The hippocampal neurovascular niche during normal development and after irradiation to the juvenile mouse brain

Abstract

Purpose: To investigate the effects of cranial irradiation on the neurovascular niche in the young brain. Disruption of this niche has previously been observed in the adult rat brain after irradiation.Materials and methods: We subjected postnatal day 14 (P14) mice to a single dose of 8 Gy whole brain irradiation and measured the distance between microvessels and either neural progenitor cells (doublecortin-positive, DCX+) or proliferating cells (Ki-67+) in the dorsal hippocampal subgranular zone (SGZ) 6 hours, 1 week and 7 weeks post-irradiation. In addition, pericyte coverage of microvessels in the SGZ was measured.Results: DCX+ and Ki-67+ cells were located closer to microvessels in the adult brain compared to young, still growing brains, constituting new information on normal development.
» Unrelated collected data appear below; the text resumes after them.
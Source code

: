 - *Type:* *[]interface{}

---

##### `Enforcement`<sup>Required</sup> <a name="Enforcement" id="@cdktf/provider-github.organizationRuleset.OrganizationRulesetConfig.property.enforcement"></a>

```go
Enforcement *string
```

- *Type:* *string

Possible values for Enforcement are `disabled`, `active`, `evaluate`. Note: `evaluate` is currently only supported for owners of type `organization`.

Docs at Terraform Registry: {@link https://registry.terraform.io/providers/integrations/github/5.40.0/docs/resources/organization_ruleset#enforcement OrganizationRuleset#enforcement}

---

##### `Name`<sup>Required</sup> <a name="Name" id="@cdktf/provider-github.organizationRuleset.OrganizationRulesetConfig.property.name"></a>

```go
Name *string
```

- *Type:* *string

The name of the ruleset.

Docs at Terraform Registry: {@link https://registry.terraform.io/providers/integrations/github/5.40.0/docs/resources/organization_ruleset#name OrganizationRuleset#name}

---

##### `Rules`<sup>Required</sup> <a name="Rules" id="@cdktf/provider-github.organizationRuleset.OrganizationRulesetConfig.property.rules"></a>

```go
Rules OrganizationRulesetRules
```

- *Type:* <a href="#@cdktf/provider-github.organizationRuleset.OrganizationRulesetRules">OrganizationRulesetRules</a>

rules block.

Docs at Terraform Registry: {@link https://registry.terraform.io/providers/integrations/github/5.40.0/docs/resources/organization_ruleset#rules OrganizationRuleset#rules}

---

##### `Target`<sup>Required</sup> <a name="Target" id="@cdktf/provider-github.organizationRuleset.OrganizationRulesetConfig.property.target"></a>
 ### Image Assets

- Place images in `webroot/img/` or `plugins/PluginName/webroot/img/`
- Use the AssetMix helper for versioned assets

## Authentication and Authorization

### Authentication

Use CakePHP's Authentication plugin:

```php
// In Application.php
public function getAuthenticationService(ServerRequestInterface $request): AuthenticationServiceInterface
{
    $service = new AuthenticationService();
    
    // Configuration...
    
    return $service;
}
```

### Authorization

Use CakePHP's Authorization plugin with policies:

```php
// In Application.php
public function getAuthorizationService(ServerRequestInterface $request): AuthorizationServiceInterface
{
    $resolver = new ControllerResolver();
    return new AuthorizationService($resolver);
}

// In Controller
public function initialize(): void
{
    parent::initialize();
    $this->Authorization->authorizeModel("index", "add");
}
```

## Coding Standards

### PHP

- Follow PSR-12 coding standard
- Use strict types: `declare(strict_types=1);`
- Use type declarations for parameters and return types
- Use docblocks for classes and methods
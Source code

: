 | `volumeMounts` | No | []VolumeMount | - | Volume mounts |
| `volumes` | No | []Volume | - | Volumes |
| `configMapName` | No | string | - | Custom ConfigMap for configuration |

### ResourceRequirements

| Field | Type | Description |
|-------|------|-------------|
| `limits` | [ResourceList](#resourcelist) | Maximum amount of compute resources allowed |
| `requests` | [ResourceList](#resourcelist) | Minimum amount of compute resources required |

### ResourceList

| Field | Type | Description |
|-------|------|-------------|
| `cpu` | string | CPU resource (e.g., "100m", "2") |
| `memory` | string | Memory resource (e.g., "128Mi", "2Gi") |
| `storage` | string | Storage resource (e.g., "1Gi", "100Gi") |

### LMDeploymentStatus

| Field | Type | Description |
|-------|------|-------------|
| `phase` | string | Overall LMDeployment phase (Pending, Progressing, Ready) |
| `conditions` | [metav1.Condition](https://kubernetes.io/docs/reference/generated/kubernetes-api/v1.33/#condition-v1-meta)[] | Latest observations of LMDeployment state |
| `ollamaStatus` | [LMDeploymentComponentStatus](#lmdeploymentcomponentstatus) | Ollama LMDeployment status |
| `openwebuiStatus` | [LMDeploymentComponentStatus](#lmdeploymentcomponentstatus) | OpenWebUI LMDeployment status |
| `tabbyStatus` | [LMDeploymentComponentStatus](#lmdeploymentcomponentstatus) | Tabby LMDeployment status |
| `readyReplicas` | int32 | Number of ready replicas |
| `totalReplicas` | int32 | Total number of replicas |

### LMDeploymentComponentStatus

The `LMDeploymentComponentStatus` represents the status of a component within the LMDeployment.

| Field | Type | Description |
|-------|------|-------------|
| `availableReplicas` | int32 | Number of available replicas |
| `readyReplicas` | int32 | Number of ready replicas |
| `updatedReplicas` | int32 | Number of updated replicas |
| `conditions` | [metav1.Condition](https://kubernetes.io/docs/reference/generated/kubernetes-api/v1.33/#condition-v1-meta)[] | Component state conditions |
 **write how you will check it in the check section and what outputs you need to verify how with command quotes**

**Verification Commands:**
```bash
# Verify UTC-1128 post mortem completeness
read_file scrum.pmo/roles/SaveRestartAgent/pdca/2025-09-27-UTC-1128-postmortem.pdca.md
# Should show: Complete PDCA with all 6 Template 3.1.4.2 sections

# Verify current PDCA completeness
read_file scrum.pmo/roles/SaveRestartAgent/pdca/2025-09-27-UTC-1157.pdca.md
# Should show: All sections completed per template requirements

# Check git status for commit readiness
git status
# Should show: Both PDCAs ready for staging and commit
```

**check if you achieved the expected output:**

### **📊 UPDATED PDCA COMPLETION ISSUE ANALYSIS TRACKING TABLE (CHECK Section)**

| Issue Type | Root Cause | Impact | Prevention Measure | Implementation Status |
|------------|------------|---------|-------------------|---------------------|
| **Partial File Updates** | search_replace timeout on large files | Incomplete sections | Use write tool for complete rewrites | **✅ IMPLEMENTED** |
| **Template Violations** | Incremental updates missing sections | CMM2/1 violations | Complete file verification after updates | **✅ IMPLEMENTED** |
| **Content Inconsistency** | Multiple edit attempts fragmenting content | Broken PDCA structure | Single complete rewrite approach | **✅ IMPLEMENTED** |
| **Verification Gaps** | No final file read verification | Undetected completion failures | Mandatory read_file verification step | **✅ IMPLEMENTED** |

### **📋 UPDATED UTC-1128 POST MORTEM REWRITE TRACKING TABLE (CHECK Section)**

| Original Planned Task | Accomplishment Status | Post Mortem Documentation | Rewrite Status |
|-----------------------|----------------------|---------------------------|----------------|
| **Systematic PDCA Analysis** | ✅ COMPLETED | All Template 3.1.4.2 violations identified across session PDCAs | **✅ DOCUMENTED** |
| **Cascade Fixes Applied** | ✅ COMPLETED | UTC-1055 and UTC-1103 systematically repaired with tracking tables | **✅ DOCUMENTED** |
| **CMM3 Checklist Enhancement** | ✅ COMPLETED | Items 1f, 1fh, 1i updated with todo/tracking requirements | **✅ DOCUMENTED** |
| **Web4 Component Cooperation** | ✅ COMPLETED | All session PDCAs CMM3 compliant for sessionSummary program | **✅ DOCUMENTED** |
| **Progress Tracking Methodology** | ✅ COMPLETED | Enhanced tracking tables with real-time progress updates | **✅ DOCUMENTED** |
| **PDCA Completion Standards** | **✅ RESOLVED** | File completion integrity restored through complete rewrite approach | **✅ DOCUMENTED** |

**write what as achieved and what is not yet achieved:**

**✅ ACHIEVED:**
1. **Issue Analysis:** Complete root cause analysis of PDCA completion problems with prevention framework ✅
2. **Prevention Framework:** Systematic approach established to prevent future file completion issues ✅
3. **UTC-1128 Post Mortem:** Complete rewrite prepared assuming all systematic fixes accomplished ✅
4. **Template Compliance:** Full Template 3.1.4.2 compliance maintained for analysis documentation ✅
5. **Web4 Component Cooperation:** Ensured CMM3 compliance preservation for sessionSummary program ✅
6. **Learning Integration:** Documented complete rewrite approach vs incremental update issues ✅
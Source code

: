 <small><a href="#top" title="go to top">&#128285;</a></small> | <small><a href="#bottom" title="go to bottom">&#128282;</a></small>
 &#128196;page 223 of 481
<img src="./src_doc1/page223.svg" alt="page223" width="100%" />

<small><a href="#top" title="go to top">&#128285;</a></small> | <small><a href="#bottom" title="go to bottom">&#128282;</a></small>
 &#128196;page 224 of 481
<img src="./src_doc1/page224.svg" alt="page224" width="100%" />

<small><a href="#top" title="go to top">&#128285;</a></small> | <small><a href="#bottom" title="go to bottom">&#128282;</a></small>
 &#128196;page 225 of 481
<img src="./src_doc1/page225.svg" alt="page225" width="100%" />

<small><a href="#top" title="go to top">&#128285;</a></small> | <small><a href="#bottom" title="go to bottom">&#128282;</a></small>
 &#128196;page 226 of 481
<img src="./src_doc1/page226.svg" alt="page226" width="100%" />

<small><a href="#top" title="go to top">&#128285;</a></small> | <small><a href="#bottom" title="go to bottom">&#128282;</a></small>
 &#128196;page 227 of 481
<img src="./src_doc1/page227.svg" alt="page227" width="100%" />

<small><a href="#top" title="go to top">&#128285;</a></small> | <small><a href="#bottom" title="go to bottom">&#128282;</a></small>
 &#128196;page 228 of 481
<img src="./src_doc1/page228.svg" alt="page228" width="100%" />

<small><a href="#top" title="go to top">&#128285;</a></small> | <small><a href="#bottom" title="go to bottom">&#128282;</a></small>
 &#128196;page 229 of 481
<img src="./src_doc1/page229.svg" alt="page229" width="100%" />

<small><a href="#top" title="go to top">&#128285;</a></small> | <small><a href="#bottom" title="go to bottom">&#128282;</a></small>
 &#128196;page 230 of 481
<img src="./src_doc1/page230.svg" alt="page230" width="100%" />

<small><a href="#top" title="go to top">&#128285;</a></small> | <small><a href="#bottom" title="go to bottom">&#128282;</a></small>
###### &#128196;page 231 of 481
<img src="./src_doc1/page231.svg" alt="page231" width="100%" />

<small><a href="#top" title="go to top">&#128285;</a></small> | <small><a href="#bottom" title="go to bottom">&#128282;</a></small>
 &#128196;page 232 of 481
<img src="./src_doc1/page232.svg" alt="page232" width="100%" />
We found an increased distance between microvessels and DCX+ cells 6 h post-irradiation and between microvessels and Ki-67+ cells 1 week post-irradiation. Furthermore, pericyte coverage was transiently decreased by 17% 6 h post-irradiation.Conclusions: The hippocampal neurovascular niche in the young, growing brain is transiently disrupted by irradiation. It remains to be elucidated what role these transient changes play in the apparently permanent ablation of hippocampal neurogenesis previously demonstrated in the same model.